The results of experiments 2 and 3 lead furthermore to the assumption that the method presented is valid within its aforementioned limitations. The calculation of the expected staining of tube 3 [EXTexp(120)], based on the absorption values EXT(30) and EXT(75), proved highly accurate. The difference between the expected (calculated) perfusion at 120 min [EXTexp(120)] and the measured perfusion [EXT(120)] was only −0.3 ± 2.7 % within the control group. Seal&Protect® has shown to be an appropriate positive control. The 1-min action of elmex fluid® on the dentinal surface showed no reduction, but a significant increase of dentinal perfusion. This is an important finding and can be explained by the low pH (pH 3.9) of elmex fluid®. The concentrated solution seems to demineralize dentine and thus slightly open dentinal tubules. Seal&Protect® on the other side seems to effectively occlude dentinal tubules. The absorption measurements in the Seal&Protect® group gave values from 0.002 to 0.008 (median = 0.004), while the LLoQ was determined to be 0.003. Subsequently, it was hypothesized that the tubules were totally sealed in these specimens. Nevertheless, a very small absorption could be measured in this group.

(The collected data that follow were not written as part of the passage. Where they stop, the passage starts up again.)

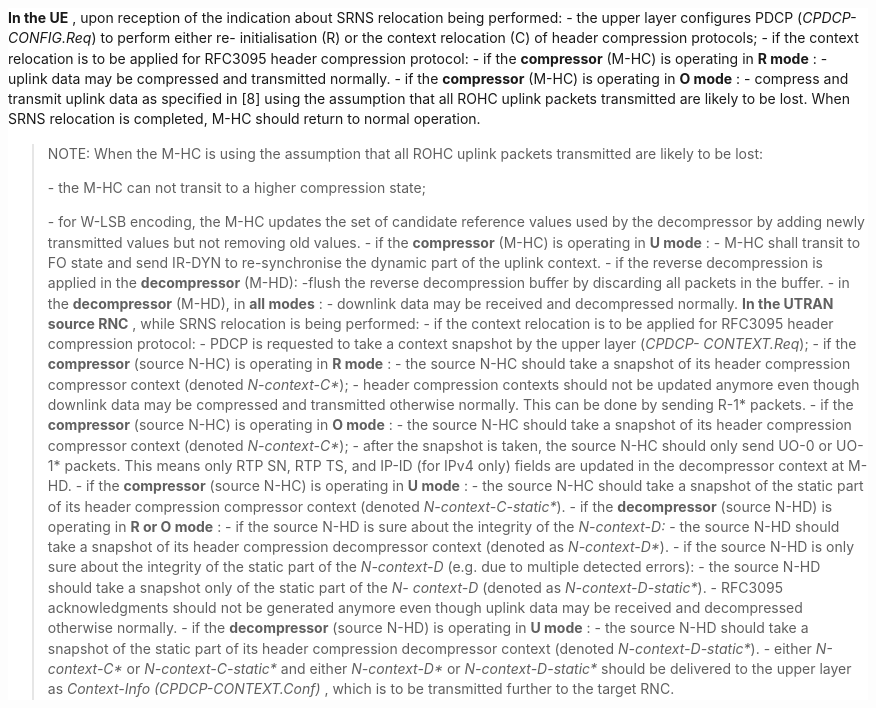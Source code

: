 **In the UE** , upon reception of the indication about SRNS relocation being
performed:
\- the upper layer configures PDCP (_CPDCP-CONFIG.Req_) to perform either re-
initialisation (R) or the context relocation (C) of header compression
protocols;
\- if the context relocation is to be applied for RFC3095 header compression
protocol:
\- if the **compressor** (M-HC) is operating in **R mode** :
\- uplink data may be compressed and transmitted normally.
\- if the **compressor** (M-HC) is operating in **O mode** :
\- compress and transmit uplink data as specified in [8] using the assumption
that all ROHC uplink packets transmitted are likely to be lost. When SRNS
relocation is completed, M-HC should return to normal operation.
> NOTE: When the M-HC is using the assumption that all ROHC uplink packets
> transmitted are likely to be lost:
>
> \- the M-HC can not transit to a higher compression state;
>
> \- for W-LSB encoding, the M-HC updates the set of candidate reference
> values used by the decompressor by adding newly transmitted values but not
> removing old values.
\- if the **compressor** (M-HC) is operating in **U mode** :
\- M-HC shall transit to FO state and send IR-DYN to re-synchronise the
dynamic part of the uplink context.
\- if the reverse decompression is applied in the **decompressor** (M-HD):
-flush the reverse decompression buffer by discarding all packets in the buffer.
\- in the **decompressor** (M-HD), in **all modes** :
\- downlink data may be received and decompressed normally.
**In the UTRAN source RNC** , while SRNS relocation is being performed:
\- if the context relocation is to be applied for RFC3095 header compression
protocol:
\- PDCP is requested to take a context snapshot by the upper layer (_CPDCP-
CONTEXT.Req_);
\- if the **compressor** (source N-HC) is operating in **R mode** :
\- the source N-HC should take a snapshot of its header compression compressor
context (denoted _N-context-C*_);
\- header compression contexts should not be updated anymore even though
downlink data may be compressed and transmitted otherwise normally. This can
be done by sending R-1* packets.
\- if the **compressor** (source N-HC) is operating in **O mode** :
\- the source N-HC should take a snapshot of its header compression compressor
context (denoted _N-context-C*_);
\- after the snapshot is taken, the source N-HC should only send UO-0 or UO-1*
packets. This means only RTP SN, RTP TS, and IP-ID (for IPv4 only) fields are
updated in the decompressor context at M-HD.
\- if the **compressor** (source N-HC) is operating in **U mode** :
\- the source N-HC should take a snapshot of the static part of its header
compression compressor context (denoted _N-context-C-static*_).
\- if the **decompressor** (source N-HD) is operating in **R or O mode** :
\- if the source N-HD is sure about the integrity of the _N-context-D:_
\- the source N-HD should take a snapshot of its header compression
decompressor context (denoted as _N-context-D*_).
\- if the source N-HD is only sure about the integrity of the static part of
the _N-context-D_ (e.g. due to multiple detected errors):
\- the source N-HD should take a snapshot only of the static part of the _N-
context-D_ (denoted as _N-context-D-static*_).
\- RFC3095 acknowledgments should not be generated anymore even though uplink
data may be received and decompressed otherwise normally.
\- if the **decompressor** (source N-HD) is operating in **U mode** :
\- the source N-HD should take a snapshot of the static part of its header
compression decompressor context (denoted _N-context-D-static*_).
\- either _N-context-C*_ or _N-context-C-static*_ and either _N-context-D*_ or
_N-context-D-static*_ should be delivered to the upper layer as _Context-Info
(CPDCP-CONTEXT.Conf)_ , which is to be transmitted further to the target RNC.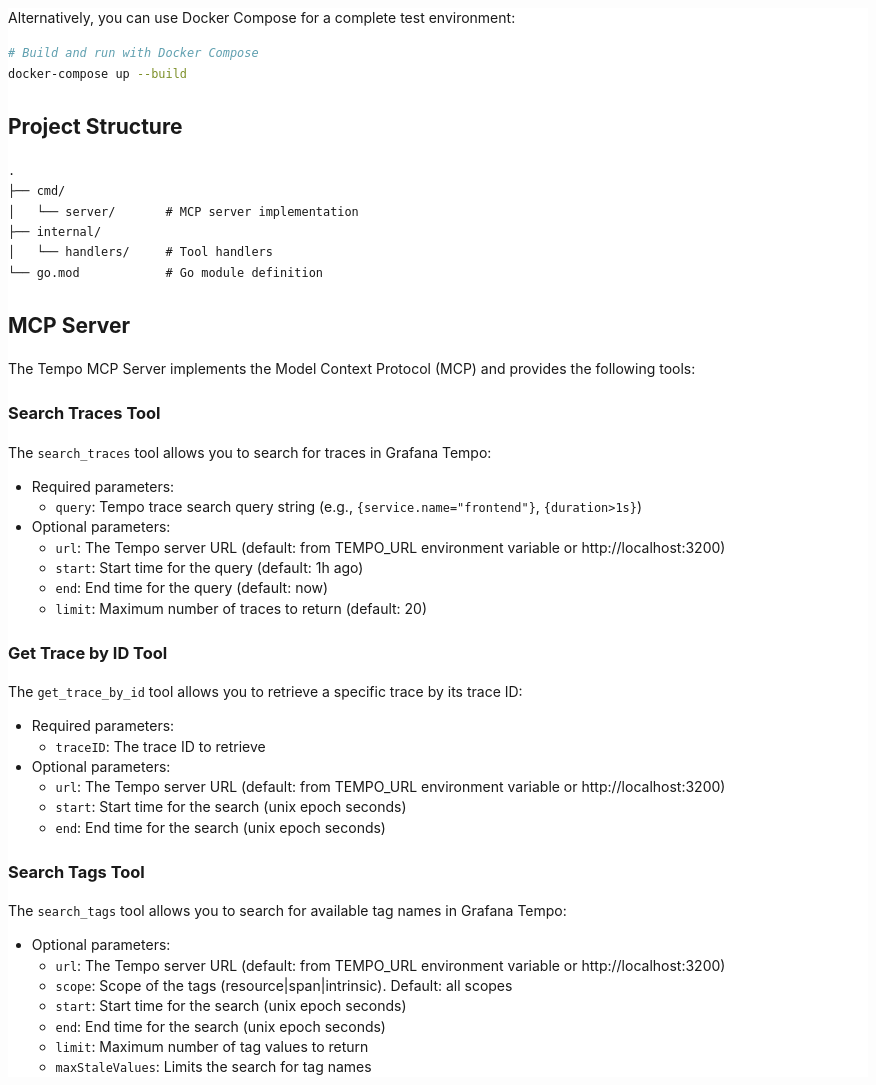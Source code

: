 Alternatively, you can use Docker Compose for a complete test environment:

```bash
# Build and run with Docker Compose
docker-compose up --build
```

## Project Structure

```
.
├── cmd/
│   └── server/       # MCP server implementation
├── internal/
│   └── handlers/     # Tool handlers
└── go.mod            # Go module definition
```

## MCP Server

The Tempo MCP Server implements the Model Context Protocol (MCP) and provides the following tools:

### Search Traces Tool

The `search_traces` tool allows you to search for traces in Grafana Tempo:

* Required parameters:
  * `query`: Tempo trace search query string (e.g., `{service.name="frontend"}`, `{duration>1s}`)
* Optional parameters:
  * `url`: The Tempo server URL (default: from TEMPO_URL environment variable or http://localhost:3200)
  * `start`: Start time for the query (default: 1h ago)
  * `end`: End time for the query (default: now)
  * `limit`: Maximum number of traces to return (default: 20)

### Get Trace by ID Tool

The `get_trace_by_id` tool allows you to retrieve a specific trace by its trace ID:

* Required parameters:
  * `traceID`: The trace ID to retrieve
* Optional parameters:
  * `url`: The Tempo server URL (default: from TEMPO_URL environment variable or http://localhost:3200)
  * `start`: Start time for the search (unix epoch seconds)
  * `end`: End time for the search (unix epoch seconds)

### Search Tags Tool

The `search_tags` tool allows you to search for available tag names in Grafana Tempo:

* Optional parameters:
  * `url`: The Tempo server URL (default: from TEMPO_URL environment variable or http://localhost:3200)
  * `scope`: Scope of the tags (resource|span|intrinsic). Default: all scopes
  * `start`: Start time for the search (unix epoch seconds)
  * `end`: End time for the search (unix epoch seconds)
  * `limit`: Maximum number of tag values to return
  * `maxStaleValues`: Limits the search for tag names
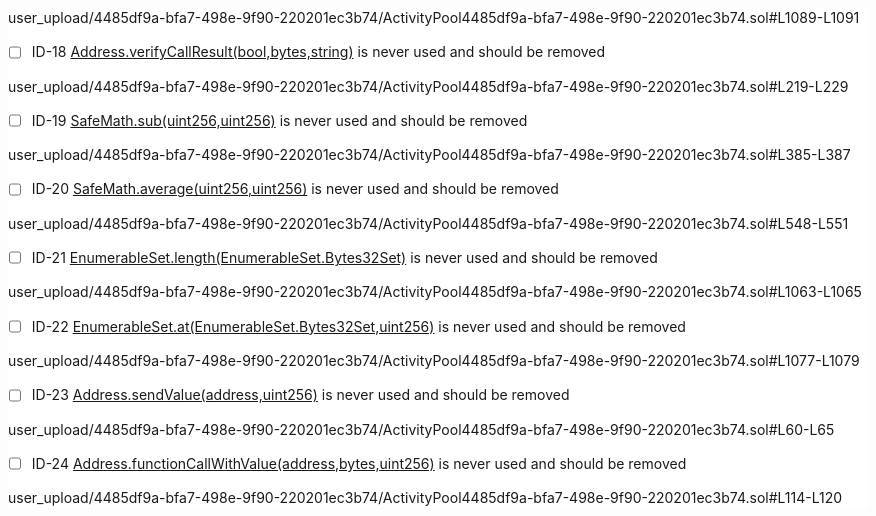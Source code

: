user_upload/4485df9a-bfa7-498e-9f90-220201ec3b74/ActivityPool4485df9a-bfa7-498e-9f90-220201ec3b74.sol#L1089-L1091


 - [ ] ID-18
[Address.verifyCallResult(bool,bytes,string)](user_upload/4485df9a-bfa7-498e-9f90-220201ec3b74/ActivityPool4485df9a-bfa7-498e-9f90-220201ec3b74.sol#L219-L229) is never used and should be removed

user_upload/4485df9a-bfa7-498e-9f90-220201ec3b74/ActivityPool4485df9a-bfa7-498e-9f90-220201ec3b74.sol#L219-L229


 - [ ] ID-19
[SafeMath.sub(uint256,uint256)](user_upload/4485df9a-bfa7-498e-9f90-220201ec3b74/ActivityPool4485df9a-bfa7-498e-9f90-220201ec3b74.sol#L385-L387) is never used and should be removed

user_upload/4485df9a-bfa7-498e-9f90-220201ec3b74/ActivityPool4485df9a-bfa7-498e-9f90-220201ec3b74.sol#L385-L387


 - [ ] ID-20
[SafeMath.average(uint256,uint256)](user_upload/4485df9a-bfa7-498e-9f90-220201ec3b74/ActivityPool4485df9a-bfa7-498e-9f90-220201ec3b74.sol#L548-L551) is never used and should be removed

user_upload/4485df9a-bfa7-498e-9f90-220201ec3b74/ActivityPool4485df9a-bfa7-498e-9f90-220201ec3b74.sol#L548-L551


 - [ ] ID-21
[EnumerableSet.length(EnumerableSet.Bytes32Set)](user_upload/4485df9a-bfa7-498e-9f90-220201ec3b74/ActivityPool4485df9a-bfa7-498e-9f90-220201ec3b74.sol#L1063-L1065) is never used and should be removed

user_upload/4485df9a-bfa7-498e-9f90-220201ec3b74/ActivityPool4485df9a-bfa7-498e-9f90-220201ec3b74.sol#L1063-L1065


 - [ ] ID-22
[EnumerableSet.at(EnumerableSet.Bytes32Set,uint256)](user_upload/4485df9a-bfa7-498e-9f90-220201ec3b74/ActivityPool4485df9a-bfa7-498e-9f90-220201ec3b74.sol#L1077-L1079) is never used and should be removed

user_upload/4485df9a-bfa7-498e-9f90-220201ec3b74/ActivityPool4485df9a-bfa7-498e-9f90-220201ec3b74.sol#L1077-L1079


 - [ ] ID-23
[Address.sendValue(address,uint256)](user_upload/4485df9a-bfa7-498e-9f90-220201ec3b74/ActivityPool4485df9a-bfa7-498e-9f90-220201ec3b74.sol#L60-L65) is never used and should be removed

user_upload/4485df9a-bfa7-498e-9f90-220201ec3b74/ActivityPool4485df9a-bfa7-498e-9f90-220201ec3b74.sol#L60-L65


 - [ ] ID-24
[Address.functionCallWithValue(address,bytes,uint256)](user_upload/4485df9a-bfa7-498e-9f90-220201ec3b74/ActivityPool4485df9a-bfa7-498e-9f90-220201ec3b74.sol#L114-L120) is never used and should be removed

user_upload/4485df9a-bfa7-498e-9f90-220201ec3b74/ActivityPool4485df9a-bfa7-498e-9f90-220201ec3b74.sol#L114-L120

The cause for this finding might be based on an observation that was made during the test. During the first two perfusion intervals (time point 0 min to time point 30 min and time point 45 min to time point 75 min in Fig. 3), the specimens were immersed in a solution, which continuously accumulated dye. In this period, the outer surface of the specimens, i.e. the composite layer, adsorbed the blue dye to a very small extent. Each time the specimens were removed from one tube and inserted into the next tube, they were thoroughly rinsed with saline and gently dried with a cellulose towel to exclude possible dye carry over from one tube to the next. Although a carry over from the liquid phase was excluded with this procedure, the dye adsorbed at the outer composite surface of the specimens may have been released into the next saline container and therefore be measured by the spectrophotometer. However, the composite surfaces were not polished. It is likely that polishing of the specimen surfaces would reduce this carry over effect.

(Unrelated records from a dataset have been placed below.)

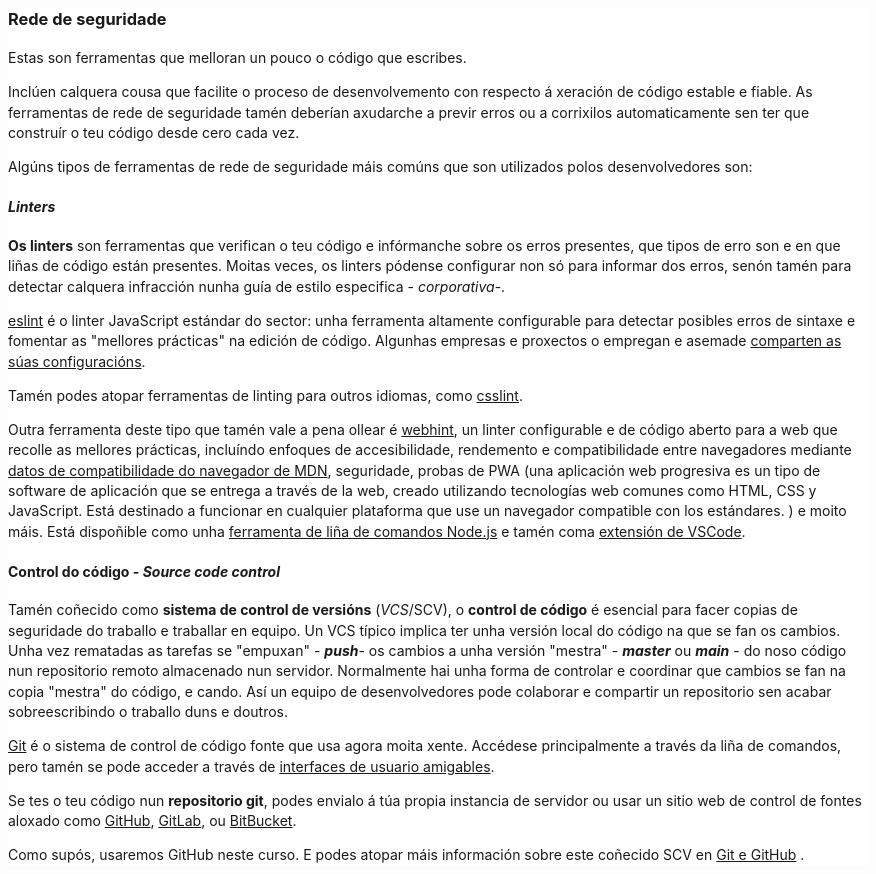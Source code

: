 ### Rede de seguridade

Estas son ferramentas que melloran un pouco o código que escribes.

Inclúen calquera cousa que facilite o proceso de desenvolvemento con respecto á xeración de código estable e fiable. As ferramentas de rede de seguridade tamén deberían axudarche a previr erros ou a corrixilos automaticamente sen ter que construír o teu código desde cero cada vez.

Algúns tipos de ferramentas de rede de seguridade máis comúns que son utilizados polos desenvolvedores son:

#### *Linters*

**Os linters** son ferramentas que verifican o teu código e infórmanche sobre os erros presentes, que tipos de erro son e en que liñas de código están presentes. Moitas veces, os linters pódense configurar non só para informar dos erros, senón tamén para detectar calquera infracción nunha guía de estilo especifica - *corporativa*-.

[eslint](https://eslint.org/) é o linter JavaScript estándar do sector: unha ferramenta altamente configurable para detectar posibles erros de sintaxe e fomentar as "mellores prácticas" na edición de código. Algunhas empresas e proxectos o empregan e asemade [comparten as súas configuracións](https://www.npmjs.com/search?q=keywords:eslintconfig).

Tamén podes atopar ferramentas de linting para outros idiomas, como [csslint](http://csslint.net/).

Outra ferramenta deste tipo que tamén vale a pena ollear é [webhint](https://webhint.io/), un linter configurable e de código aberto para a web que recolle as mellores prácticas, incluíndo enfoques de accesibilidade, rendemento e compatibilidade entre navegadores mediante [datos de compatibilidade do navegador de MDN](https://github.com/mdn/browser-compat-data), seguridade, probas de PWA (una aplicación web progresiva es un tipo de software de aplicación que se entrega a través de la web, creado utilizando tecnologías web comunes como HTML, CSS y JavaScript. Está destinado a funcionar en cualquier plataforma que use un navegador compatible con los estándares. ) e moito máis. Está dispoñible como unha [ferramenta de liña de comandos Node.js](https://webhint.io/docs/user-guide/) e tamén coma [extensión de VSCode](https://marketplace.visualstudio.com/items?itemName=webhint.vscode-webhint).

#### Control do código - *Source code control*

Tamén coñecido como **sistema de control de versións** (*VCS*/SCV), o **control de código** é esencial para facer copias de seguridade do traballo e traballar en equipo. Un VCS típico implica ter unha versión local do código na que se fan os cambios. Unha vez rematadas as tarefas se "empuxan" - **_push_**- os cambios a unha versión "mestra" - **_master_** ou **_main_** - do noso código nun repositorio remoto almacenado nun servidor. Normalmente hai unha forma de controlar e coordinar que cambios se fan na copia "mestra" do código, e cando.  Así un equipo de desenvolvedores pode colaborar e compartir un repositorio sen acabar sobreescribindo o traballo duns e doutros.

[Git](https://git-scm.com/) é o sistema de control de código fonte que usa agora moita xente. Accédese principalmente a través da liña de comandos, pero tamén se pode acceder a través de [interfaces de usuario amigables](https://desktop.github.com/). 

Se tes o teu código nun **repositorio git**, podes envialo á túa propia instancia de servidor ou usar un sitio web de control de fontes aloxado como [GitHub](https://github.com/), [GitLab](https://about.gitlab.com/), ou [BitBucket](https://bitbucket.org/product/features).

Como supós, usaremos GitHub neste curso. E podes atopar máis información sobre este coñecido SCV en [Git e GitHub](https://developer.mozilla.org/en-US/docs/Learn/Tools_and_testing/GitHub) .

For statistical analysis of experiment 3 of the present study, data from experiment 2 of the first three tubes served as the negative control (no treatment). This was considered as legitimate, because no treatment at the test window occurred between time point 75 min and time point 90 min. Another approach would have been to test a separate group within experiment 3 with another 11 specimens as negative control without treatment. The authors abstained from this, because it can be assumed that no differences between such a separate group and data from experiment 2 are to be expected. In future studies with the present method or modifications thereof, a separate negative control group is indispensable, not least because presumably no data corresponding to those of experiment 2 in the present study will be available.

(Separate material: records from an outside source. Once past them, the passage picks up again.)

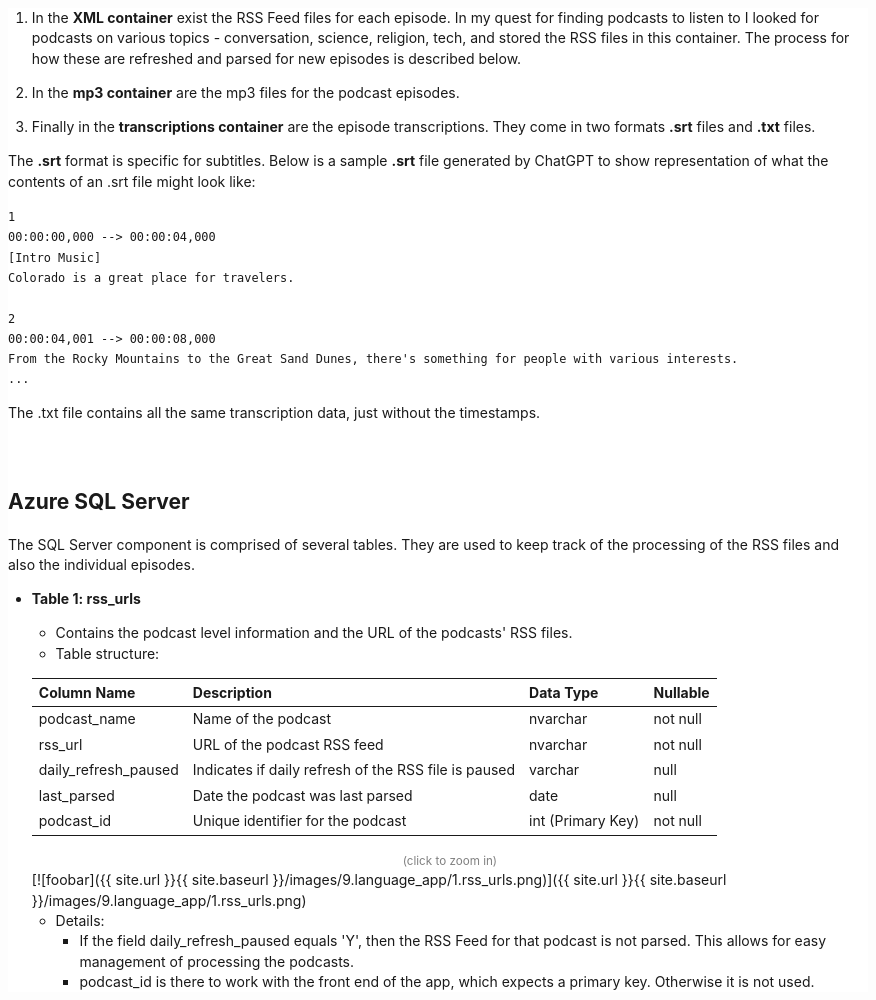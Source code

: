 1. In the **XML container** exist the RSS Feed files for each episode. In my quest for finding podcasts to listen to I looked for podcasts on various topics - conversation, science, religion, tech, and stored the RSS files in this container. The process for how these are refreshed and parsed for new episodes is described below.

2. In the **mp3 container** are the mp3 files for the podcast episodes.

3. Finally in the **transcriptions container** are the episode transcriptions. They come in two formats **.srt** files and **.txt** files. 

The **.srt** format is specific for subtitles. Below is a sample **.srt** file generated by ChatGPT to show representation of what the contents of an .srt file might look like:
```
1
00:00:00,000 --> 00:00:04,000
[Intro Music]
Colorado is a great place for travelers.

2
00:00:04,001 --> 00:00:08,000
From the Rocky Mountains to the Great Sand Dunes, there's something for people with various interests.
...
```

The .txt file contains all the same transcription data, just without the timestamps.

<br>

## Azure SQL Server

The SQL Server component is comprised of several tables. They are used to keep track of the processing of the RSS files and also the individual episodes.

- **Table 1: rss_urls**
  - Contains the podcast level information and the URL of the podcasts' RSS files.
  - Table structure:

  | Column Name          | Description                                          | Data Type | Nullable            |
  |----------------------|------------------------------------------------------|-----------|---------------------|
  | podcast_name         | Name of the podcast                                  | nvarchar  | not null            |
  | rss_url              | URL of the podcast RSS feed                          | nvarchar  | not null            |
  | daily_refresh_paused | Indicates if daily refresh of the RSS file is paused | varchar   | null                |
  | last_parsed          | Date the podcast was last parsed                     | date      | null                |
  | podcast_id           | Unique identifier for the podcast            | int (Primary Key) | not null            |
  
  <div align="center" style="color:gray;"><small>(click to zoom in)</small></div>
  [![foobar]({{ site.url }}{{ site.baseurl }}/images/9.language_app/1.rss_urls.png)]({{ site.url }}{{ site.baseurl }}/images/9.language_app/1.rss_urls.png)  

  - Details:
    - If the field daily_refresh_paused equals 'Y', then the RSS Feed for that podcast is not parsed. This allows for easy management of processing the podcasts.
    - podcast_id is there to work with the front end of the app, which expects a primary key. Otherwise it is not used.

An advantage of the current method is certainly the high detectability of each kind of perfusion and leakage due to the content of methylene blue within the ADF. Thirty-three specimens were included in the study, while five specimens had to be excluded and be replaced due to leakage through the connection between the root and SEM specimen holder. The roots were glued on the specimen holder with cyanoacrylate, as it is mostly done in studies working with the hydraulic conductance model. The connection was additionally coated with methacrylate resin. Nonetheless, leakage occurred in five specimens at this connection, which could only be detected due to the staining of the ADF. If the solution had been clear, as for example saline or buffered saline, these five specimens would have led to faulty measurements. Studies working with the hydraulic conductance model regularly use unstained and clear solutions, which may lead to unnoticed leakage.

Conclusions

An in vitro model allowing measurements of cervical dentinal perfusability using a new artificial dentinal fluid as a perfusion medium containing a blue dye was presented. The model tested proved valid and, therefore, may be suitable in order to examine treatment regimes against DH which are based on tubular occlusion.